Tre elementi risultano però confermati, per me, dalla sua lettura: a. che la cultura fascista (non ovviamente nel senso parodistico che ha corso nel dibattito pubblico attuale) è esistita, è stata forte e non banale, e che essa è connessa, da mille fili che si intrecciano fra di loro, alla cultura precedente e seguente, anche non fascista e antifascista; b. che il Novecento, di cui Mussolini è stato protagonista a livello mondiale, è stato un “secolo filosofico”, e in questo senso impolitico, cioè ispirato a idee che volevano provarsi senza mediazione nella realtà; c. che la cifra predominante della cultura novecentesca, e che unisce la destra alla sinistra, è stata quella dell’antiparlamentarismo, della delegittimazione morale dell’avversario, della “rivoluzione” più o meno palingenetica, dell’idea eroica e non prosaica della vita e della politica.
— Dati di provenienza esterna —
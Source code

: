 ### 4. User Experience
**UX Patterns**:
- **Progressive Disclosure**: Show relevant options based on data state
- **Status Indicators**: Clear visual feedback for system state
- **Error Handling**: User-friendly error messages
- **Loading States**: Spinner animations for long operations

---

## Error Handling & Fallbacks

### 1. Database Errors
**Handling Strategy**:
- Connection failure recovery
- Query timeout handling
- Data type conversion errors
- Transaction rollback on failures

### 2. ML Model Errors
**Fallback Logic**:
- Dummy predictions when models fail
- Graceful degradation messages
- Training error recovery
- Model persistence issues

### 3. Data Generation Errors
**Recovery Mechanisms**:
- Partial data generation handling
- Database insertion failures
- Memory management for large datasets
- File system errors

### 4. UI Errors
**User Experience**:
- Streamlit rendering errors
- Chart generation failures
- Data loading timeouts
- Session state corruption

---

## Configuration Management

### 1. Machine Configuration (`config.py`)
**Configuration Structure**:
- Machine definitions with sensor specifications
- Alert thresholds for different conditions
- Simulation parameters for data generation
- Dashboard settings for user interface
In questo senso, il Novecento, profondamente illiberale, continua anche oggi nelle mille e diverse torsioni della ideologia italiana, e non solo. Le sfide del mondo nuovo impongono tuttavia una riformulazione, tutta da immaginare, di categorie e canoni etico-politici. Trattare la storia per quello che è stata, non proiettandola senza mediazioni su una attualità che è tutt’altra cosa, è indice di serietà e onestò intellettuale.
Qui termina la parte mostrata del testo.